La famille sort entre 800 € et 1 500 € de sa poche dans les 48 premières heures, en plein deuil. C'est le scénario le plus courant que nous traitons au sein de notre cabinet de courtage en garanties rapatriement. Le prix mensuel rassure, le reste à charge détruit.
La détail complet de la formule économique convient à un profil précis : jeune actif, moins de 50 ans, sans pathologie chronique, originaire d'une wilaya du littoral nord-algérien où le coût total du rapatriement reste sous les 3 500 €. Pour tous les autres profils, le plafond est trop bas. Nous le disons sans détour parce que les familles méritent cette franchise avant de signer, pas après un refus de prise en charge.
L'assistance téléphonique de la formule économique se limite aux heures ouvrées chez certains assureurs. Un décès nocturne ou un week-end laisse la famille sans interlocuteur pendant 12 à 48 heures — un délai qui complique la coordination avec la chambre mortuaire et le consulat. Le transport aérien est plafonné, le convoi terrestre vers les wilayas éloignées n'est pas couvert, et le risque de dépassement augmente dès que la destination sort des grandes villes côtières.

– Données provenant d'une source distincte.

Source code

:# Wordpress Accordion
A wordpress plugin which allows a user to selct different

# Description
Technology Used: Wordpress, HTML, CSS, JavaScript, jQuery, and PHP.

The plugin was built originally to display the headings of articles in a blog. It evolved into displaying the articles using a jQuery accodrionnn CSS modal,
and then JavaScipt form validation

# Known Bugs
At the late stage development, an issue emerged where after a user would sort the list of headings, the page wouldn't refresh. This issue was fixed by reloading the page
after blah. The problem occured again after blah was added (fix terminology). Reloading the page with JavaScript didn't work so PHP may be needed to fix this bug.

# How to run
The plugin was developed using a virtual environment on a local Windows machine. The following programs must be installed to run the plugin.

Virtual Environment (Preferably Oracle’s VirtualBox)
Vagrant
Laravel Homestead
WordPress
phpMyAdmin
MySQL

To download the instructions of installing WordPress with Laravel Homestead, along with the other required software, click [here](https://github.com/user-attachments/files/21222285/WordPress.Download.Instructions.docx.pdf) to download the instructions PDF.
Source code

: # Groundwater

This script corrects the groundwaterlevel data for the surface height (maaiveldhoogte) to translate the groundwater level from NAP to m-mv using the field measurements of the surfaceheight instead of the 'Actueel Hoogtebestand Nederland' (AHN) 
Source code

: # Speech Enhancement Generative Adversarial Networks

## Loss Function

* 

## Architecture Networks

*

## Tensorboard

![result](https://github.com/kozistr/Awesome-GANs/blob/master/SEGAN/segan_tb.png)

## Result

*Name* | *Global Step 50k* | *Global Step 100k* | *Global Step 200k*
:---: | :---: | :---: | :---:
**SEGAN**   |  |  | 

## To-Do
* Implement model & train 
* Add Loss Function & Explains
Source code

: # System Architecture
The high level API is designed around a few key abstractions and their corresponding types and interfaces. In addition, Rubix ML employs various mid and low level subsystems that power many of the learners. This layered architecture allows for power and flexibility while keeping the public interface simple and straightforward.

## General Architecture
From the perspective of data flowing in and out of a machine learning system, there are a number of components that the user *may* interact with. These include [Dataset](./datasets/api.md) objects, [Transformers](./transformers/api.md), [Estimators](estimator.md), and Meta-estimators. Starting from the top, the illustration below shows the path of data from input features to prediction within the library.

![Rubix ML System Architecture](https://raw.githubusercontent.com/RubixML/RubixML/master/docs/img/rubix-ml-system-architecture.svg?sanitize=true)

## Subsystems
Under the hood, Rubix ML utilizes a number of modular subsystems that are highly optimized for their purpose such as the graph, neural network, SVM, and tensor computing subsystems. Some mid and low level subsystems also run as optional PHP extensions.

L'intermédiaire absorbe ce que l'éco refuse
La formule intermédiaire marque un saut qualitatif que les 5 € à 7 € d'écart mensuel ne reflètent pas. Entre 15 € et 22 € par mois, le plafond de prise en charge passe à 5 000 €, l'assistance fonctionne 24h/24, les soins de conservation sont inclus et un billet retour famille est couvert. C'est la formule recommandée aux familles franco-algériennes franco-algériennes.
Le rapport couverture-prix le plus équilibré
Le capital décès intermédiaire se situe entre 1 500 € et 2 500 € — une somme modeste mais qui couvre les frais immédiats que la famille avance en Algérie : hébergement, repas, transport local. Le billet retour famille — un aller-retour en classe économique avec un plafond de 400 € à 800 € — évite à un proche de choisir entre accompagner le défunt et assumer un surcoût imprévu.
L'assistance 24h incluse coordonne pompes funèbres agréées, réservation du vol cargo, démarches consulaires et convoi funéraire local. L'interlocuteur unique parle français et arabe, suit le dossier de bout en bout. Un poste de garantie inclus que la formule économique n'offre pas — ou limite aux heures ouvrées.

À qui nous ne recommandons pas cette formule
Pour les retraités de plus de 65 ans ou les familles originaires de wilayas du Sud — Tamanrasset, Adrar, Illizi — le plafond de 5 000 € risque d'être insuffisant. Le surcoût du transport terrestre depuis l'aéroport d'Alger ou d'Oran vers ces wilayas éloignées atteint 200 € à 600 €, et les options complémentaires ne suffisent pas toujours à combler l'écart. Dans ces cas, le surclassement vers la premium s'impose.